ActiveMQ Broker Endpoints

Each created broker instance implements IActiveMqBroker and has endpoints property representing each allowed transport with url and port.

One can use the endpoints as in the example below

import "github.com/aws/aws-cdk-go/awscdk"
import "github.com/cdklabs/cdk-amazonmq-go/cdklabscdkamazonmq"

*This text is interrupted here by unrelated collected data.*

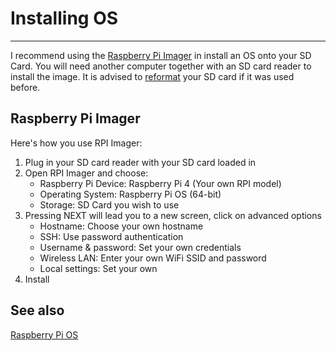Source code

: # Installing OS
---
I recommend using the [Raspberry Pi Imager](https://www.raspberrypi.com/software/) in install an OS onto your SD Card. You will need another computer together with an SD card reader to install the image. It is advised to [reformat](https://www.sdcard.org/downloads/formatter/) your SD card if it was used before.

## Raspberry Pi Imager

Here's how you use RPI Imager:

1. Plug in your SD card reader with your SD card loaded in
2. Open RPI Imager and choose:
    - Raspberry Pi Device: Raspberry Pi 4 (Your own RPI model)
    - Operating System: Raspberry Pi OS (64-bit)
    - Storage: SD Card you wish to use
3. Pressing NEXT will lead you to a new screen, click on advanced options
    - Hostname: Choose your own hostname
    - SSH: Use password authentication
    - Username & password: Set your own credentials
    - Wireless LAN: Enter your own WiFi SSID and password
    - Local settings: Set your own
4. Install

## See also

[Raspberry Pi OS](https://www.raspberrypi.com/software/)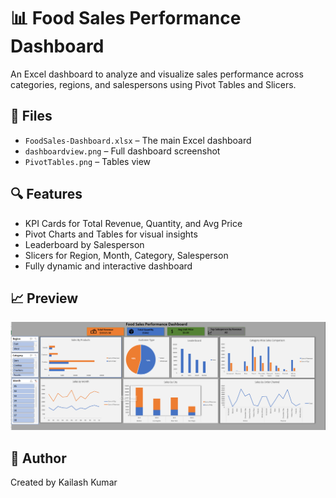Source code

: # 📊 Food Sales Performance Dashboard

An Excel dashboard to analyze and visualize sales performance across categories, regions, and salespersons using Pivot Tables and Slicers.

## 📂 Files
- `FoodSales-Dashboard.xlsx` – The main Excel dashboard
- `dashboardview.png` – Full dashboard screenshot
- `PivotTables.png` – Tables view


## 🔍 Features
- KPI Cards for Total Revenue, Quantity, and Avg Price
- Pivot Charts and Tables for visual insights
- Leaderboard by Salesperson
- Slicers for Region, Month, Category, Salesperson
- Fully dynamic and interactive dashboard

## 📈 Preview

![Dashboard Screenshot](DashboardView.png)

## 👤 Author
Created by Kailash Kumar
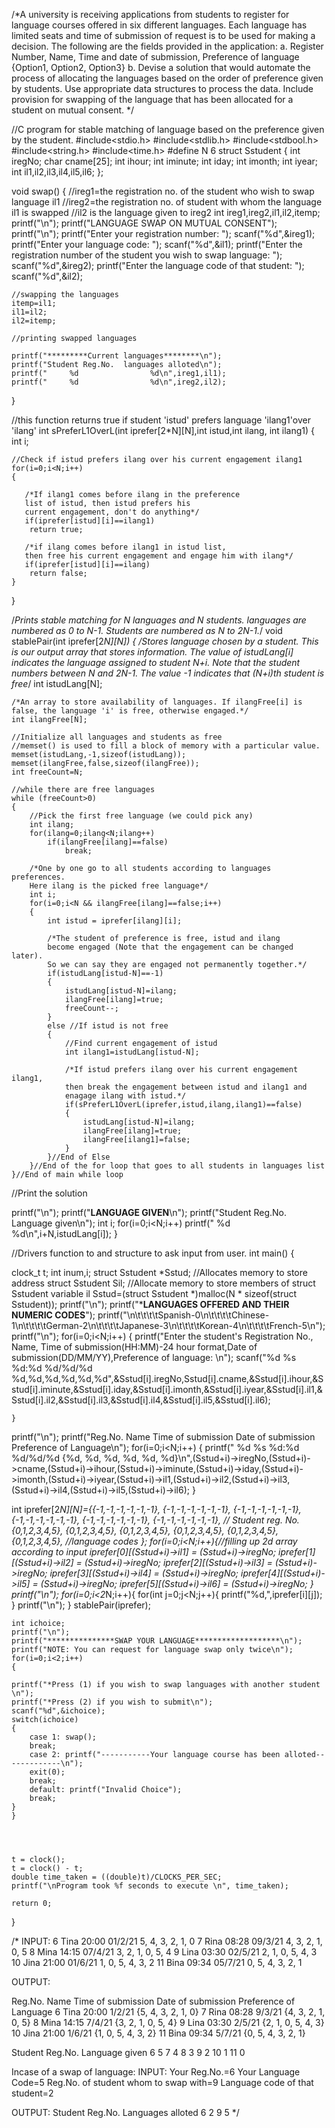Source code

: /*A university is receiving applications from students to register for language courses offered in six different languages. Each language has limited seats and time of submission of request is to be used for making a decision. The following are the fields provided in the application:
a.	Register Number, Name, Time and date of submission, Preference of language {Option1, Option2, Option3}
b.	Devise a solution that would automate the process of allocating the languages based on the order of preference given by students. Use appropriate data structures to process the data. Include provision for swapping of the language that has been allocated for a student on mutual consent. */

//C program for stable matching of language based on the preference given by the student.
#include<stdio.h>
#include<stdlib.h>
#include<stdbool.h>
#include<string.h>
#include<time.h>
#define N 6
struct Sstudent
{
    int iregNo;
    char cname[25];
    int ihour;
    int iminute;
    int iday;
    int imonth;
    int iyear;
    int il1,il2,il3,il4,il5,il6;
};

void swap()
{
    //ireg1=the registration no. of the student who wish to swap language il1
    //ireg2=the registration no. of student with whom the language il1 is swapped
    //il2 is the language given to ireg2
    int ireg1,ireg2,il1,il2,itemp;
    printf("\n");
    printf("LANGUAGE SWAP ON MUTUAL CONSENT");
    printf("\n");
    printf("Enter your registration number: ");
    scanf("%d",&ireg1);
    printf("Enter your language code: ");
    scanf("%d",&il1);
    printf("Enter the registration number of the student you wish to swap language: ");
    scanf("%d",&ireg2);
    printf("Enter the language code of that student: ");
    scanf("%d",&il2);

    //swapping the languages
    itemp=il1;
    il1=il2;
    il2=itemp;

    //printing swapped languages

    printf("*********Current languages********\n");
    printf("Student Reg.No.  languages alloted\n");
    printf("     %d                %d\n",ireg1,il1);
    printf("     %d                %d\n",ireg2,il2);
}

//this function returns true if student 'istud' prefers language 'ilang1'over 'ilang'
int sPreferL1OverL(int iprefer[2*N][N],int istud,int ilang, int ilang1)
{
    int i;

    //Check if istud prefers ilang over his current engagement ilang1
    for(i=0;i<N;i++)
    {

       /*If ilang1 comes before ilang in the preference
       list of istud, then istud prefers his
       current engagement, don't do anything*/
       if(iprefer[istud][i]==ilang1)
        return true;

       /*if ilang comes before ilang1 in istud list,
       then free his current engagement and engage him with ilang*/
       if(iprefer[istud][i]==ilang)
        return false;
    }
}

/*Prints stable matching for N languages and N students.
languages are numbered as 0 to N-1. Students are numbered as N
to 2N-1.*/
void stablePair(int iprefer[2*N][N])
{
    /*Stores language chosen by a student. This is our output
    array that stores information. The value of istudLang[i]
    indicates the language assigned to student N+i. Note that
    the student numbers between N and 2*N-1. The value -1
    indicates that (N+i)th student is free*/
    int istudLang[N];

    /*An array to store availability of languages. If ilangFree[i] is
    false, the language 'i' is free, otherwise engaged.*/
    int ilangFree[N];

    //Initialize all languages and students as free
    //memset() is used to fill a block of memory with a particular value.
    memset(istudLang,-1,sizeof(istudLang));
    memset(ilangFree,false,sizeof(ilangFree));
    int freeCount=N;

    //while there are free languages
    while (freeCount>0)
    {
        //Pick the first free language (we could pick any)
        int ilang;
        for(ilang=0;ilang<N;ilang++)
            if(ilangFree[ilang]==false)
                break;

        /*One by one go to all students according to languages preferences.
        Here ilang is the picked free language*/
        int i;
        for(i=0;i<N && ilangFree[ilang]==false;i++)
        {
            int istud = iprefer[ilang][i];

            /*The student of preference is free, istud and ilang
            become engaged (Note that the engagement can be changed later).
            So we can say they are engaged not permanently together.*/
            if(istudLang[istud-N]==-1)
            {
                istudLang[istud-N]=ilang;
                ilangFree[ilang]=true;
                freeCount--;
            }
            else //If istud is not free
            {
                //Find current engagement of istud
                int ilang1=istudLang[istud-N];

                /*If istud prefers ilang over his current engagement ilang1,
                then break the engagement between istud and ilang1 and
                enagage ilang with istud.*/
                if(sPreferL1OverL(iprefer,istud,ilang,ilang1)==false)
                {
                    istudLang[istud-N]=ilang;
                    ilangFree[ilang]=true;
                    ilangFree[ilang1]=false;
                }
            }//End of Else
        }//End of the for loop that goes to all students in languages list
    }//End of main while loop


//Print the solution

printf("\n");
printf("**********LANGUAGE GIVEN**********\n");
printf("Student Reg.No.     Language given\n");
int i;
for(i=0;i<N;i++)
printf("     %d                   %d\n",i+N,istudLang[i]);
}


//Drivers function to and structure to ask input from user.
int main()
{

 clock_t t;
    int inum,i;
    struct Sstudent *Sstud; //Allocates memory to store address
    struct Sstudent Sil;    //Allocate memory to store members of struct Sstudent variable il
Sstud=(struct Sstudent *)malloc(N * sizeof(struct Sstudent));
printf("\n");
    printf("*******************LANGUAGES OFFERED AND THEIR NUMERIC CODES******************");
printf("\n\t\t\t\tSpanish-0\n\t\t\t\tChinese-1\n\t\t\t\tGerman-2\n\t\t\t\tJapanese-3\n\t\t\t\tKorean-4\n\t\t\t\tFrench-5\n");
printf("\n");
    for(i=0;i<N;i++)
    {
        printf("Enter the student's Registration No., Name, Time of submission(HH:MM)-24 hour format,Date of submission(DD/MM/YY),Preference of language: \n");
        scanf("%d %s %d:%d %d/%d/%d %d,%d,%d,%d,%d,%d",&Sstud[i].iregNo,Sstud[i].cname,&Sstud[i].ihour,&Sstud[i].iminute,&Sstud[i].iday,&Sstud[i].imonth,&Sstud[i].iyear,&Sstud[i].il1,&Sstud[i].il2,&Sstud[i].il3,&Sstud[i].il4,&Sstud[i].il5,&Sstud[i].il6);

    }

printf("\n");
printf("Reg.No.   Name  Time of submission  Date of submission  Preference of Language\n");
for(i=0;i<N;i++)
{
printf("   %d      %s        %d:%d              %d/%d/%d         {%d, %d, %d, %d, %d, %d}\n",(Sstud+i)->iregNo,(Sstud+i)->cname,(Sstud+i)->ihour,(Sstud+i)->iminute,(Sstud+i)->iday,(Sstud+i)->imonth,(Sstud+i)->iyear,(Sstud+i)->il1,(Sstud+i)->il2,(Sstud+i)->il3,(Sstud+i)->il4,(Sstud+i)->il5,(Sstud+i)->il6);
}

  int iprefer[2*N][N]={{-1,-1,-1,-1,-1,-1},
        {-1,-1,-1,-1,-1,-1},
        {-1,-1,-1,-1,-1,-1},
        {-1,-1,-1,-1,-1,-1},
        {-1,-1,-1,-1,-1,-1},
        {-1,-1,-1,-1,-1,-1}, // Student reg. No.
        {0,1,2,3,4,5},
        {0,1,2,3,4,5},
        {0,1,2,3,4,5},
        {0,1,2,3,4,5},
        {0,1,2,3,4,5},
        {0,1,2,3,4,5}, //language codes
    };
for(i=0;i<N;i++){//filling up 2d array according to input
    iprefer[0][(Sstud+i)->il1] = (Sstud+i)->iregNo;
    iprefer[1][(Sstud+i)->il2] = (Sstud+i)->iregNo;
    iprefer[2][(Sstud+i)->il3] = (Sstud+i)->iregNo;
    iprefer[3][(Sstud+i)->il4] = (Sstud+i)->iregNo;
    iprefer[4][(Sstud+i)->il5] = (Sstud+i)->iregNo;
    iprefer[5][(Sstud+i)->il6] = (Sstud+i)->iregNo;
}
printf("\n");
for(i=0;i<2*N;i++){
    for(int j=0;j<N;j++){
        printf("%d,",iprefer[i][j]);
    }
    printf("\n");
}
    stablePair(iprefer);


    int ichoice;
    printf("\n");
    printf("***************SWAP YOUR LANGUAGE*******************\n");
    printf("NOTE: You can request for language swap only twice\n");
    for(i=0;i<2;i++)
    {

    printf("*Press (1) if you wish to swap languages with another student \n");
    printf("*Press (2) if you wish to submit\n");
    scanf("%d",&ichoice);
    switch(ichoice)
    {
        case 1: swap();
        break;
        case 2: printf("-----------Your language course has been alloted-------------\n");
        exit(0);
        break;
        default: printf("Invalid Choice");
        break;
    }
    }




    t = clock();
    t = clock() - t;
    double time_taken = ((double)t)/CLOCKS_PER_SEC;
    printf("\nProgram took %f seconds to execute \n", time_taken);

    return 0;
}

/*
INPUT:
6  Tina  20:00  01/2/21  5, 4, 3, 2, 1, 0
7  Rina  08:28  09/3/21  4, 3, 2, 1, 0, 5
8  Mina  14:15  07/4/21  3, 2, 1, 0, 5, 4
9  Lina  03:30  02/5/21  2, 1, 0, 5, 4, 3
10 Jina  21:00  01/6/21  1, 0, 5, 4, 3, 2
11 Bina  09:34  05/7/21  0, 5, 4, 3, 2, 1

OUTPUT:

Reg.No.   Name  Time of submission  Date of submission  Preference of Language
   6      Tina        20:00              1/2/21          {5, 4, 3, 2, 1, 0}
   7      Rina        08:28              9/3/21          {4, 3, 2, 1, 0, 5}
   8      Mina        14:15              7/4/21          {3, 2, 1, 0, 5, 4}
   9      Lina        03:30              2/5/21          {2, 1, 0, 5, 4, 3}
   10     Jina        21:00              1/6/21          {1, 0, 5, 4, 3, 2}
   11     Bina        09:34              5/7/21          {0, 5, 4, 3, 2, 1}

Student Reg.No.      Language given
     6                      5
     7                      4
     8                      3
     9                      2
     10                      1
     11                      0

Incase of a swap of language:
INPUT:
Your Reg.No.=6
Your Language Code=5
Reg.No. of student whom to swap with=9
Language code of that student=2

OUTPUT:
Student Reg.No.   Languages alloted
      6                   2
      9                   5
*/

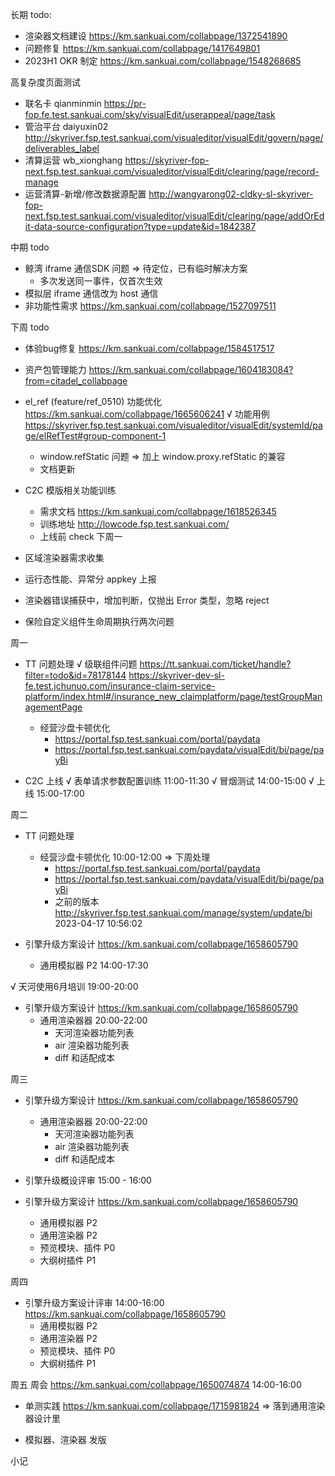 长期 todo:
  - 渲染器文档建设 https://km.sankuai.com/collabpage/1372541890
  - 问题修复 https://km.sankuai.com/collabpage/1417649801
  - 2023H1 OKR 制定 https://km.sankuai.com/collabpage/1548268685

高复杂度页面测试
  - 联名卡 qianminmin https://pr-fop.fe.test.sankuai.com/sky/visualEdit/userappeal/page/task
  - 管治平台 daiyuxin02 http://skyriver.fsp.test.sankuai.com/visualeditor/visualEdit/govern/page/deliverables_label
  - 清算运营 wb_xionghang https://skyriver-fop-next.fsp.test.sankuai.com/visualeditor/visualEdit/clearing/page/record-manage
  - 运营清算-新增/修改数据源配置 http://wangyarong02-cldky-sl-skyriver-fop-next.fsp.test.sankuai.com/visualeditor/visualEdit/clearing/page/addOrEdit-data-source-configuration?type=update&id=1842387

中期 todo
  - 鲸湾 iframe 通信SDK 问题 => 待定位，已有临时解决方案
    - 多次发送同一事件，仅首次生效
  - 模拟层 iframe 通信改为 host 通信
  - 非功能性需求 https://km.sankuai.com/collabpage/1527097511
  
下周 todo
  - 体验bug修复 https://km.sankuai.com/collabpage/1584517517
  - 资产包管理能力 https://km.sankuai.com/collabpage/1604183084?from=citadel_collabpage

  - el_ref (feature/ref_0510) 功能优化 https://km.sankuai.com/collabpage/1665606241
    √ 功能用例 https://skyriver.fsp.test.sankuai.com/visualeditor/visualEdit/systemId/page/elRefTest#group-component-1
    - window.refStatic 问题 => 加上 window.proxy.refStatic 的兼容
    - 文档更新

  - C2C 模版相关功能训练 
    - 需求文档 https://km.sankuai.com/collabpage/1618526345
    - 训练地址 http://lowcode.fsp.test.sankuai.com/
    - 上线前 check 下周一

  - 区域渲染器需求收集

  - 运行态性能、异常分 appkey 上报
  - 渲染器错误捕获中，增加判断，仅抛出 Error 类型，忽略 reject

  - 保险自定义组件生命周期执行两次问题

周一
  - TT 问题处理 
    √ 级联组件问题
      https://tt.sankuai.com/ticket/handle?filter=todo&id=78178144
      https://skyriver-dev-sl-fe.test.jchunuo.com/insurance-claim-service-platform/index.html#/insurance_new_claimplatform/page/testGroupManagementPage
    - 经营沙盘卡顿优化 
      - https://portal.fsp.test.sankuai.com/portal/paydata
      - https://portal.fsp.test.sankuai.com/paydata/visualEdit/bi/page/payBi

  - C2C 上线
    √ 表单请求参数配置训练 11:00-11:30
    √ 冒烟测试 14:00-15:00
    √ 上线 15:00-17:00

周二
  - TT 问题处理 
    - 经营沙盘卡顿优化 10:00-12:00 => 下周处理
      - https://portal.fsp.test.sankuai.com/portal/paydata
      - https://portal.fsp.test.sankuai.com/paydata/visualEdit/bi/page/payBi
      - 之前的版本 http://skyriver.fsp.test.sankuai.com/manage/system/update/bi 2023-04-17 10:56:02
  
  - 引擎升级方案设计 https://km.sankuai.com/collabpage/1658605790
    - 通用模拟器 P2 14:00-17:30

  √ 天河使用6月培训 19:00-20:00

  - 引擎升级方案设计 https://km.sankuai.com/collabpage/1658605790
    - 通用渲染器器 20:00-22:00
      - 天河渲染器功能列表
      - air 渲染器功能列表
      - diff 和适配成本

周三
  - 引擎升级方案设计 https://km.sankuai.com/collabpage/1658605790
    - 通用渲染器器 20:00-22:00
      - 天河渲染器功能列表
      - air 渲染器功能列表
      - diff 和适配成本

  - 引擎升级概设评审 15:00 - 16:00

  - 引擎升级方案设计 https://km.sankuai.com/collabpage/1658605790
    - 通用模拟器 P2
    - 通用渲染器 P2
    - 预览模块、插件 P0
    - 大纲树插件 P1
  
周四
  - 引擎升级方案设计评审 14:00-16:00 https://km.sankuai.com/collabpage/1658605790
    - 通用模拟器 P2
    - 通用渲染器 P2
    - 预览模块、插件 P0
    - 大纲树插件 P1
  
周五
  周会 https://km.sankuai.com/collabpage/1650074874 14:00-16:00

  - 单测实践 https://km.sankuai.com/collabpage/1715981824 => 落到通用渲染器设计里

  - 模拟器、渲染器 发版

小记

var broker iActiveMqBroker


awscdk.NewCfnOutput(this, jsii.String("AmqpEndpointUrl"), &CfnOutputProps{
	Value: broker.Endpoints.Amqp.Url,
})
awscdk.NewCfnOutput(this, jsii.String("AmqpEndpointPort"), &CfnOutputProps{
	Value: broker.*Endpoints.*Amqp.Port.toString(),
})

awscdk.NewCfnOutput(this, jsii.String("StompEndpointUrl"), &CfnOutputProps{
	Value: broker.*Endpoints.Stomp.*Url,
})
awscdk.NewCfnOutput(this, jsii.String("StompEndpointPort"), &CfnOutputProps{
	Value: broker.*Endpoints.*Stomp.*Port.toString(),
})

awscdk.NewCfnOutput(this, jsii.String("OpenWireEndpointUrl"), &CfnOutputProps{
	Value: broker.*Endpoints.OpenWire.*Url,
})
awscdk.NewCfnOutput(this, jsii.String("OpenWireEndpointPort"), &CfnOutputProps{
	Value: broker.*Endpoints.*OpenWire.*Port.toString(),
})

awscdk.NewCfnOutput(this, jsii.String("MqttEndpointUrl"), &CfnOutputProps{
	Value: broker.*Endpoints.Mqtt.*Url,
})
awscdk.NewCfnOutput(this, jsii.String("MqttEndpointPort"), &CfnOutputProps{
	Value: broker.*Endpoints.*Mqtt.*Port.toString(),
})

awscdk.NewCfnOutput(this, jsii.String("WssEndpointUrl"), &CfnOutputProps{
	Value: broker.*Endpoints.Wss.*Url,
})
awscdk.NewCfnOutput(this, jsii.String("WssEndpointPort"), &CfnOutputProps{
	Value: broker.*Endpoints.*Wss.*Port.toString(),
})

awscdk.NewCfnOutput(this, jsii.String("WebConsoleUrl"), &CfnOutputProps{
	Value: broker.*Endpoints.Console.*Url,
})
awscdk.NewCfnOutput(this, jsii.String("WebConsolePort"), &CfnOutputProps{
	Value: broker.*Endpoints.*Console.*Port.toString(),
})

awscdk.NewCfnOutput(this, jsii.String("IpAddress"), &CfnOutputProps{
	Value: broker.IpAddress,
})

For the redundant pair deployments one can access all the endpoints under properties first and second, as each implements IActiveMqBroker.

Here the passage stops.